Czechs, Serbs Oppose Nazi-Linked Marches
The Associated Press
September 26, 2007
Serbia's police on Wednesday banned a neo-Nazi march planned for next month, while Czech Jewish leaders voiced opposition to a rally by right-wing extremists in their country.
The group Nacionalni Stroj, or National Guard, had announced plans to hold the Oct. 7 march against the secession of Serbia's separatist Kosovo province in Novi Sad, some 30 miles north of Belgrade.
Serbia's police, apparently acting on protests by human rights and other groups, said in a statement that the march would be banned.
Last week, the World Jewish Congress said that the issue was a 'matter of great concern' for the organization.
Novi Sad, which was the scene of a 1942 massacre of about 800 Jews and 400 Serbs by Nazi occupiers during World War II, is currently run by a right-wing party with nationalist policies.
Prague Jewish leaders, meanwhile, demanded the banning of a planned march by a right-wing extremist group through Prague's Jewish quarter.
They appealed to Prague Mayor Pavel Bem to stop the march, which has been approved by Prague City Hall.
It is scheduled to take place on Nov. 10, the day after the anniversary of Kristallnacht or the Night of Broken Glass _ the 1938 night of terror when the Nazis attacked synagogues and Jewish homes and businesses.
The march is being organized by a group called Young National Democrats, which is linked to the National Resistance, a neo-Nazi group.

And here's a report from the Czech News Agency:

HN: Czech neo-Nazis to march through Jewish Quarter
By ČTK / Published 25 September 2007
Prague, Sept 25 (CTK) - Czech neo-Nazis want to march through the Prague Jewish Quarter on November 10, the anniversary of the Nazi anti-Jewish pogrom Kristallnacht, the daily Hospodarske noviny (HN) writes today.
Officially, this will be a "march in protest against the war in Iraq," organised by Young National Democrats, HN writes, adding that some 150 demonstrators are expected to come.
The civic group Tolerance and Civic Society, that has alerted the Prague Jewish community about the planned march, says that the extreme rightist National Resistance was behind the march.
The neo-Nazis have chosen the anniversary of the Kristallnacht in Germany in 1938 when tens of Jews were murdered, 30,000 were deported to concentration camps and Aryanisation of their property started, activist Ondrej Cakl from Tolerance and Civic Society said.
The neo-Nazis planned the same march on December 9, 2006, on the anniversary of the Nuremberg trial of war criminals.
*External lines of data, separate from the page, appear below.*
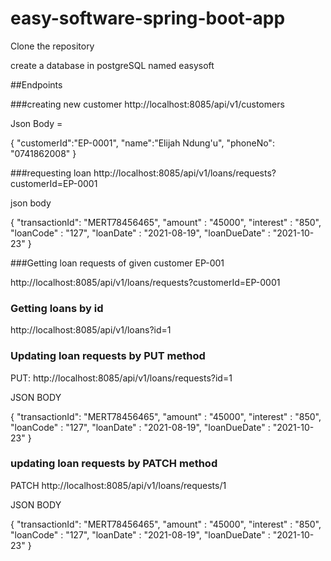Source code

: # easy-software-spring-boot-app

Clone the repository

create a database in postgreSQL named easysoft

##Endpoints

###creating new customer
http://localhost:8085/api/v1/customers

Json Body =  

{
"customerId":"EP-0001",
"name":"Elijah Ndung'u",
"phoneNo": "0741862008"
}

###requesting loan
http://localhost:8085/api/v1/loans/requests?customerId=EP-0001

json body

{
"transactionId": "MERT78456465",
"amount" : "45000",
"interest" : "850",
"loanCode" : "127",
"loanDate" : "2021-08-19",
"loanDueDate" : "2021-10-23"
}

###Getting loan requests of given customer EP-001

http://localhost:8085/api/v1/loans/requests?customerId=EP-0001

### Getting loans by id

http://localhost:8085/api/v1/loans?id=1

### Updating loan requests by PUT method

PUT: http://localhost:8085/api/v1/loans/requests?id=1

JSON BODY

{
"transactionId": "MERT78456465",
"amount" : "45000",
"interest" : "850",
"loanCode" : "127",
"loanDate" : "2021-08-19",
"loanDueDate" : "2021-10-23"
}

### updating loan requests by PATCH method

PATCH  http://localhost:8085/api/v1/loans/requests/1

JSON BODY

{
"transactionId": "MERT78456465",
"amount" : "45000",
"interest" : "850",
"loanCode" : "127",
"loanDate" : "2021-08-19",
"loanDueDate" : "2021-10-23"
}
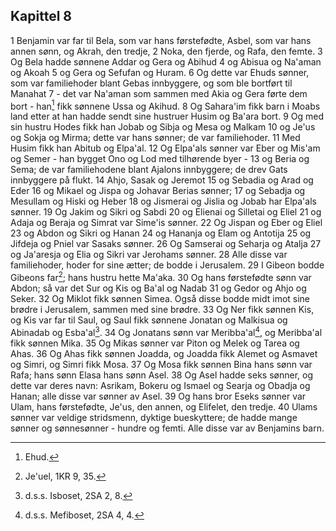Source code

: ## Kapittel 8

1 Benjamin var far til Bela, som var hans førstefødte, Asbel, som var hans annen sønn, og Akrah, den tredje,
2 Noka, den fjerde, og Rafa, den femte.
3 Og Bela hadde sønnene Addar og Gera og Abihud
4 og Abisua og Na'aman og Akoah
5 og Gera og Sefufan og Huram.
6 Og dette var Ehuds sønner, som var familiehoder blant Gebas innbyggere, og som ble bortført til Manahat
7 - det var Na'aman som sammen med Akia og Gera førte dem bort - han[^1] fikk sønnene Ussa og Akihud.
8 Og Sahara'im fikk barn i Moabs land etter at han hadde sendt sine hustruer Husim og Ba'ara bort.
9 Og med sin hustru Hodes fikk han Jobab og Sibja og Mesa og Malkam
10 og Je'us og Sokja og Mirma; dette var hans sønner; de var familiehoder.
11 Med Husim fikk han Abitub og Elpa'al.
12 Og Elpa'als sønner var Eber og Mis'am og Semer - han bygget Ono og Lod med tilhørende byer -
13 og Beria og Sema; de var familiehodene blant Ajalons innbyggere; de drev Gats innbyggere på flukt.
14 Ahjo, Sasak og Jeremot
15 og Sebadia og Arad og Eder
16 og Mikael og Jispa og Johavar Berias sønner;
17 og Sebadja og Mesullam og Hiski og Heber
18 og Jismerai og Jislia og Jobab har Elpa'als sønner.
19 Og Jakim og Sikri og Sabdi
20 og Elienai og Silletai og Eliel
21 og Adaja og Beraja og Simrat var Sime'is sønner.
22 Og Jispan og Eber og Eliel
23 og Abdon og Sikri og Hanan
24 og Hananja og Elam og Antotija
25 og Jifdeja og Pniel var Sasaks sønner.
26 Og Samserai og Seharja og Atalja
27 og Ja'aresja og Elia og Sikri var Jerohams sønner.
28 Alle disse var familiehoder, hoder for sine ætter; de bodde i Jerusalem.
29 I Gibeon bodde Gibeons far[^2]; hans hustru hette Ma'aka.
30 Og hans førstefødte sønn var Abdon; så var det Sur og Kis og Ba'al og Nadab
31 og Gedor og Ahjo og Seker.
32 Og Miklot fikk sønnen Simea. Også disse bodde midt imot sine brødre i Jerusalem, sammen med sine brødre.
33 Og Ner fikk sønnen Kis, og Kis var far til Saul, og Saul fikk sønnene Jonatan og Malkisua og Abinadab og Esba'al[^3].
34 Og Jonatans sønn var Meribba'al[^4], og Meribba'al fikk sønnen Mika.
35 Og Mikas sønner var Piton og Melek og Tarea og Ahas.
36 Og Ahas fikk sønnen Joadda, og Joadda fikk Alemet og Asmavet og Simri, og Simri fikk Mosa.
37 Og Mosa fikk sønnen Bina hans sønn var Rafa; hans sønn Elasa hans sønn Asel.
38 Og Asel hadde seks sønner, og dette var deres navn: Asrikam, Bokeru og Ismael og Searja og Obadja og Hanan; alle disse var sønner av Asel.
39 Og hans bror Eseks sønner var Ulam, hans førstefødte, Je'us, den annen, og Elifelet, den tredje.
40 Ulams sønner var veldige stridsmenn, dyktige bueskyttere; de hadde mange sønner og sønnesønner - hundre og femti. Alle disse var av Benjamins barn.

[^1]:  Ehud.
[^2]:  Je'uel, 1KR 9, 35.
[^3]:  d.s.s. Isboset, 2SA 2, 8.
[^4]:  d.s.s. Mefiboset, 2SA 4, 4.
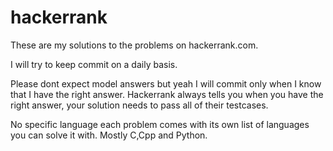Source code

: hackerrank
==========

These are my solutions to the problems on hackerrank.com.

I will try to keep commit on  a daily basis. 

Please dont expect model answers but yeah I will commit only when I know that I have the right answer. Hackerrank always tells you when you have the right answer, your solution needs to pass all of their testcases.

No specific language each problem comes with its own list of languages you can solve it with. Mostly C,Cpp and Python.


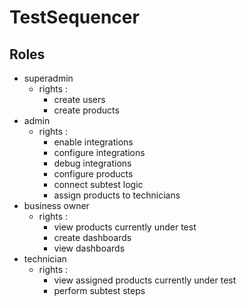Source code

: # TestSequencer
## Roles
- superadmin
  - rights :
    - create users
    - create products
- admin
  - rights : 
    - enable integrations
    - configure integrations
    - debug integrations
    - configure products
    - connect subtest logic
    - assign products to technicians
- business owner
  - rights :
    - view products currently under test
    - create dashboards
    - view dashboards
- technician
  - rights :
    - view assigned products currently under test
    - perform subtest steps

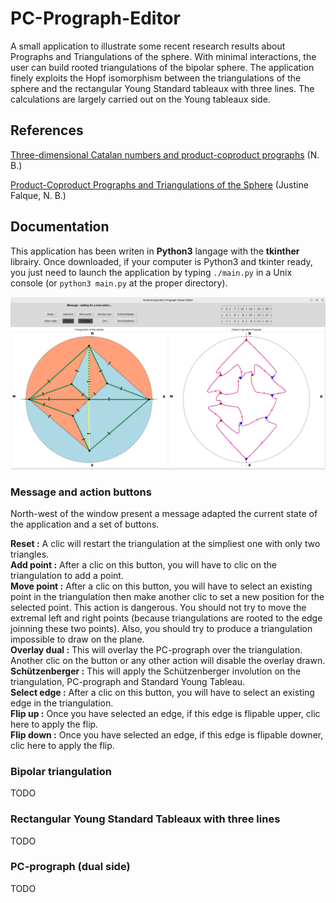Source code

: # PC-Prograph-Editor

A small application to illustrate some recent research results about Prographs and Triangulations of the sphere. With minimal interactions, the user can build rooted triangulations of the bipolar sphere. The application finely exploits the Hopf isomorphism between the triangulations of the sphere and the rectangular Young Standard tableaux with three lines. The calculations are largely carried out on the Young tableaux side.


## References

[Three-dimensional Catalan numbers and product-coproduct prographs](https://arxiv.org/abs/1704.00212) (N. B.)

[Product-Coproduct Prographs and Triangulations of the Sphere](https://arxiv.org/abs/2202.05757) (Justine Falque, N. B.)

## Documentation

This application has been writen in **Python3** langage with the **tkinther** librairy. Once downloaded, if your computer is Python3 and tkinter ready, you just need to launch the application by typing `./main.py` in a Unix console (or `python3 main.py` at the proper directory).

![écran de l'application](https://github.com/nborie/PC-Prograph-Editor/blob/main/IMG/screenshot1.png)

### Message and action buttons

North-west of the window present a message adapted the current state of the application and a set of buttons.

**Reset :** A clic will restart the triangulation at the simpliest one with only two triangles.   
**Add point :** After a clic on this button, you will have to clic on the triangulation to add a point.   
**Move point :** After a clic on this button, you will have to select an existing point in the triangulation then make another clic to set a new position for the selected point. This action is dangerous. You should not try to move the extremal left and right points (because triangulations are rooted to the edge joinning these two points). Also, you should try to produce a triangulation impossible to draw on the plane.   
**Overlay dual :** This will overlay the PC-prograph over the triangulation. Another clic on the button or any other action will disable the overlay drawn.   
**Schützenberger :** This will apply the Schützenberger involution on the triangulation, PC-prograph and Standard Young Tableau.   
**Select edge :** After a clic on this button, you will have to select an existing edge in the triangulation.   
**Flip up :** Once you have selected an edge, if this edge is flipable upper, clic here to apply the flip.    
**Flip down :** Once you have selected an edge, if this edge is flipable downer, clic here to apply the flip.   


### Bipolar triangulation

TODO

### Rectangular Young Standard Tableaux with three lines

TODO

### PC-prograph (dual side)

TODO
However, the Town Hall had cancelled it, arguing that it "could disturb public traffic and health."
However, organiser Erik Sedlacek, one of the most active figures of the neo-Nazi movement, challenged the decision in court that eventually consented to its complaint. As a result, the November march is legal, HN writes.
"The fact that an organiser is connected with some ideology is not sufficient for a ban. For this, the purpose of the event would have to be linked with it," Prague Town Hall lawyer Pavel Stefanak said.
The planned march is to lead through the streets Maiselova, Brehova, Platnerska and U Stareho hrbitova to the Franz Kafka square, HN writes.
The neo-Nazis plan to carry flags with the Third Reich's black-white-red colours so that "the rabbis see the flags after 60 years," HN writes.
According to the Czech BIS counter-intelligence, the neo-Nazi movement is backed by some 3,000-5,000 Czechs, it adds.
http://www.praguemonitor.com/en/177/prague_news/12582/


The Czech village of Lidice became a byword for Nazi brutality in June 1942 when German troops massacred all 192 men and boys over 16 in the village and sent the rest of the inhabitants to concentration camps, in reprisal for the assassination of Reinhard Heydrich, Reich "Protector" of Bohemia and Moravia. Perhaps memories fade.

After the war, Czechoslovakia drove out thousands of German-speaking citizens. Call it revenge, or dub it "ethnic cleansing" (which was largely ignored by the Left); it did not put a stop to racism, as the Roma can tell, nor did it rid the country of Nazism. Prague's old Jewish quarter holds many memories, and serves to pull in tourists. Even if only 150 or fewer Nazis are expected to march, they may spoil the Czech capital's image and attract a species of tourist the city is better without.